We cannot assure you that the events and circumstances reflected in the
forward-looking statements will be achieved or occur. Although we believe
that the expectations reflected in the forward-looking statements are
reasonable, we cannot guarantee future results, levels of activity, performance
or achievements. Moreover, neither we nor any other person assume
responsibility for the accuracy and completeness of the forward-looking
statements. Except as required by law, we undertake no obligation to
update publicly any forward-looking statements for any reason after the date of
this prospectus to conform these statements to actual results or to changes in
our expectations.
You
should read this prospectus, and the documents that we reference in this
prospectus and have filed as exhibits to this prospectus with the Securities and
Exchange Commission, completely and with the understanding that our actual
future results, levels of activity, performance and achievements may materially
differ from what we expect. We qualify all of our forward-looking statements by
these cautionary statements.
36
USE
OF PROCEEDS
Based on
a per share offering price of $7.50, which is the midpoint of our estimated
offering price range, we estimate that the net proceeds from the sale of the
1,000,000 shares of common stock in the offering will be approximately $5.7
million after deducting the estimated underwriting discounts and commissions of
9%, a non-accountable allowance of 2.5% and estimated offering expenses of
approximately $900,000.
We intend
to use approximately one-fifth of the net proceeds from this offering to invest
in our present advertising business to obtain more advertising time, two-fifths
of the net proceeds of this offering to obtain advertising time and cooperation
rights on regional television stations; and two-fifths of the proceeds for
general corporate purposes. Other than as indicated in this
Use of Proceeds section, we cannot specify with certainty the exact amounts that
will be used for each purpose. The amounts and timing of our actual expenditures
will depend on numerous factors, including the status of our development
efforts, sales and marketing activities, the amount of cash generated or used by
our operations and competition. We may find it necessary or advisable to use
portions of the proceeds for other purposes, and we will have broad discretion
in the application of the net proceeds. We have no current intentions to acquire
any other businesses. Pending these uses, the proceeds will be invested in
short-term, investment grade, interest-bearing securities.
Circular
142 promulgated by SAFE regulates the conversion of foreign currency into
Renminbi by a foreign-invested company like CD Media Huizhou and restricts how
the converted Renminbi may be used. To the extent that we need to convert the
net proceeds of this offering that has been injected in the registered capital
of CD Media Huizhou into Renminbi, we will be subject to the restrictions of
Circular 142. Pursuant to Circular 142, the registered capital of a
foreign-invested company, like CD Media Huizhou, settled in Renminbi converted
from foreign currencies may only be used for purposes within the business
license approved by the applicable governmental authority and may not be used
for equity investments within the PRC. Although, the scope of CD Media Huizhou’s
business license is limited, the providing of financing activities by
CD Media Huizhou to CD Media Beijing would not be regarded as outside
the scope of CD Media Huizhou’s business license because such financing
activities are consistent with various forms of commercial and business
cooperation transactions that are in compliance with the business scope of both
CD Media Huizhou and CD Media Beijing.
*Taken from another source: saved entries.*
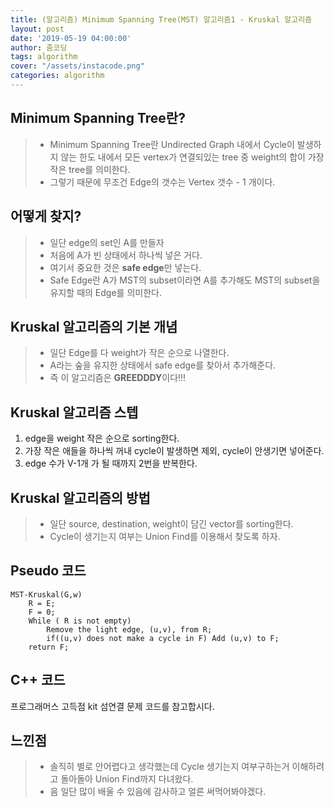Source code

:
 ```yaml
---
title: (알고리즘) Minimum Spanning Tree(MST) 알고리즘1 - Kruskal 알고리즘
layout: post
date: '2019-05-19 04:00:00'
author: 줌코딩
tags: algorithm
cover: "/assets/instacode.png"
categories: algorithm
---
```

## Minimum Spanning Tree란?

>* Minimum Spanning Tree란 Undirected Graph 내에서 Cycle이 발생하지 않는 한도 내에서 모든 vertex가 연결되있는 tree 중 weight의 합이 가장 작은 tree를 의미한다.
>* 그렇기 때문에 무조건 Edge의 갯수는 Vertex 갯수 - 1 개이다.

## 어떻게 찾지?

 >* 일단 edge의 set인 A를 만들자
 >* 처음에 A가 빈 상태에서 하나씩 넣은 거다. 
 >* 여기서 중요한 것은 **safe edge**만 넣는다.
 >* Safe Edge란 A가 MST의 subset이라면 A를 추가해도 MST의 subset을 유지할 때의 Edge를 의미한다.

## Kruskal 알고리즘의 기본 개념

 >* 일단 Edge를 다 weight가 작은 순으로 나열한다.
 >* A라는 숲을 유지한 상태에서 safe edge를 찾아서 추가해준다.
 >* 즉 이 알고리즘은 **GREEDDDY**이다!!!
 
## Kruskal 알고리즘 스텝
 
1. edge을 weight 작은 순으로 sorting한다.
2. 가장 작은 애들을 하나씩 꺼내 cycle이 발생하면 제외, cycle이 안생기면 넣어준다.
3. edge 수가 V-1개 가 될 때까지 2번을 반복한다.

## Kruskal 알고리즘의 방법

>* 일단 source, destination, weight이 담긴 vector를 sorting한다.
>* Cycle이 생기는지 여부는 Union Find를 이용해서 찾도록 하자.


## Pseudo 코드

    MST-Kruskal(G,w)
        R = E;
        F = 0;
        While ( R is not empty)
            Remove the light edge, (u,v), from R;
            if((u,v) does not make a cycle in F) Add (u,v) to F;
        return F;

## C++ 코드
프로그래머스 고득점 kit 섬연결 문제 코드를 참고합시다.


## 느낀점
>* 솔직히 별로 안어렵다고 생각했는데 Cycle 생기는지 여부구하는거 이해하려고 돌아돌아 Union Find까지 다녀왔다.
>* 음 일단 많이 배울 수 있음에 감사하고 얼른 써먹어봐야겠다.
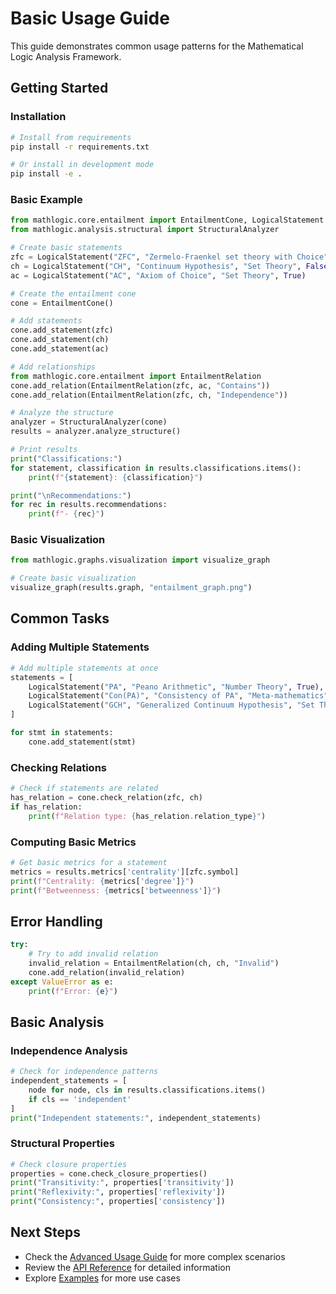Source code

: # Basic Usage Guide

This guide demonstrates common usage patterns for the Mathematical Logic Analysis Framework.

## Getting Started

### Installation

```bash
# Install from requirements
pip install -r requirements.txt

# Or install in development mode
pip install -e .
```

### Basic Example

```python
from mathlogic.core.entailment import EntailmentCone, LogicalStatement
from mathlogic.analysis.structural import StructuralAnalyzer

# Create basic statements
zfc = LogicalStatement("ZFC", "Zermelo-Fraenkel set theory with Choice", "Set Theory", True)
ch = LogicalStatement("CH", "Continuum Hypothesis", "Set Theory", False)
ac = LogicalStatement("AC", "Axiom of Choice", "Set Theory", True)

# Create the entailment cone
cone = EntailmentCone()

# Add statements
cone.add_statement(zfc)
cone.add_statement(ch)
cone.add_statement(ac)

# Add relationships
from mathlogic.core.entailment import EntailmentRelation
cone.add_relation(EntailmentRelation(zfc, ac, "Contains"))
cone.add_relation(EntailmentRelation(zfc, ch, "Independence"))

# Analyze the structure
analyzer = StructuralAnalyzer(cone)
results = analyzer.analyze_structure()

# Print results
print("Classifications:")
for statement, classification in results.classifications.items():
    print(f"{statement}: {classification}")

print("\nRecommendations:")
for rec in results.recommendations:
    print(f"- {rec}")
```

### Basic Visualization

```python
from mathlogic.graphs.visualization import visualize_graph

# Create basic visualization
visualize_graph(results.graph, "entailment_graph.png")
```

## Common Tasks

### Adding Multiple Statements

```python
# Add multiple statements at once
statements = [
    LogicalStatement("PA", "Peano Arithmetic", "Number Theory", True),
    LogicalStatement("Con(PA)", "Consistency of PA", "Meta-mathematics", False),
    LogicalStatement("GCH", "Generalized Continuum Hypothesis", "Set Theory", False)
]

for stmt in statements:
    cone.add_statement(stmt)
```

### Checking Relations

```python
# Check if statements are related
has_relation = cone.check_relation(zfc, ch)
if has_relation:
    print(f"Relation type: {has_relation.relation_type}")
```

### Computing Basic Metrics

```python
# Get basic metrics for a statement
metrics = results.metrics['centrality'][zfc.symbol]
print(f"Centrality: {metrics['degree']}")
print(f"Betweenness: {metrics['betweenness']}")
```

## Error Handling

```python
try:
    # Try to add invalid relation
    invalid_relation = EntailmentRelation(ch, ch, "Invalid")
    cone.add_relation(invalid_relation)
except ValueError as e:
    print(f"Error: {e}")
```

## Basic Analysis

### Independence Analysis

```python
# Check for independence patterns
independent_statements = [
    node for node, cls in results.classifications.items()
    if cls == 'independent'
]
print("Independent statements:", independent_statements)
```

### Structural Properties

```python
# Check closure properties
properties = cone.check_closure_properties()
print("Transitivity:", properties['transitivity'])
print("Reflexivity:", properties['reflexivity'])
print("Consistency:", properties['consistency'])
```

## Next Steps

- Check the [Advanced Usage Guide](advanced_usage.md) for more complex scenarios
- Review the [API Reference](../api/core.md) for detailed information
- Explore [Examples](../examples/) for more use cases

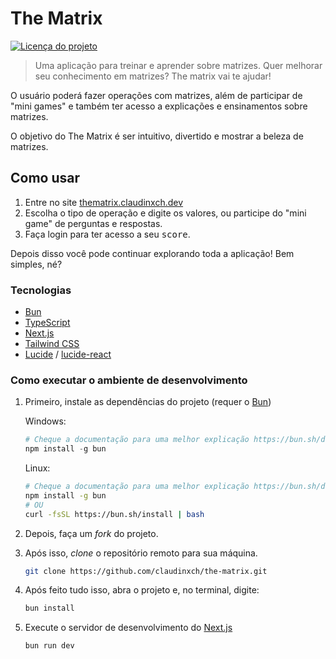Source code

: # The Matrix

<!-- [![teste em themis.kauefraga.dev](https://img.shields.io/badge/teste_em-themis.kauefraga.dev-208bfe)](https://themis.kauefraga.dev) -->
[![Licença do projeto](https://img.shields.io/github/license/claudinxch/the-matrix)](https://github.com/kauefraga/themis/blob/main/LICENSE)
<!-- [![Último commit](https://img.shields.io/github/last-commit/claudinxch/the-matrix/main)](https://github.com/kauefraga/themis) -->

> Uma aplicação para treinar e aprender sobre matrizes. Quer melhorar seu conhecimento em matrizes? The matrix vai te ajudar!

<!-- <div align="center">

![Demonstração do uso do The Matrix]
(docs/demo-2.gif)

</div> -->

O usuário poderá fazer operações com matrizes, além de participar de "mini games" e também ter acesso a explicações e ensinamentos sobre matrizes.

O objetivo do The Matrix é ser intuitivo, divertido e mostrar a beleza de matrizes.

## Como usar

1. Entre no site [thematrix.claudinxch.dev](link)
2. Escolha o tipo de operação e digite os valores, ou participe do "mini game" de perguntas e respostas.
3. Faça login para ter acesso a seu <kbd>score</kbd>.

Depois disso você pode continuar explorando toda a aplicação! Bem simples, né?

### Tecnologias

- [Bun](https://bun.sh/)
- [TypeScript](https://www.typescriptlang.org/)
- [Next.js](https://nextjs.org/)
- [Tailwind CSS](https://tailwindcss.com/)
- [Lucide](https://lucide.dev/) / [lucide-react](https://lucide.dev/guide/packages/lucide-react)

### Como executar o ambiente de desenvolvimento

1. Primeiro, instale as dependências do projeto (requer o [Bun](https://bun.sh/docs/installation))

    Windows:

    ```powershell
    # Cheque a documentação para uma melhor explicação https://bun.sh/docs/installation
    npm install -g bun
    ```

    Linux:

    ```sh
    # Cheque a documentação para uma melhor explicação https://bun.sh/docs/installation
    npm install -g bun
    # OU
    curl -fsSL https://bun.sh/install | bash 
    ```

2. Depois, faça um *fork* do projeto.

3. Após isso, *clone* o repositório remoto para sua máquina.

    ```sh
    git clone https://github.com/claudinxch/the-matrix.git 
    ```

4. Após feito tudo isso, abra o projeto e, no terminal, digite:

    ```sh
    bun install 
    ```

5. Execute o servidor de desenvolvimento do [Next.js](https://nextjs.org/docs)

    ```sh
    bun run dev
    ```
CD Media Huizhou’s financing transactions
with CD Media Beijing to fund CD Media Beijing’s advertising activities would
not cause CD Media Huizhou to engage in or conduct advertising activities
outside the scope of its license. In addition, the use of such registered
capital may not be changed without SAFE’s approval, and may not in any case be
used to repay Renminbi loans if the proceeds of such loans have not been used.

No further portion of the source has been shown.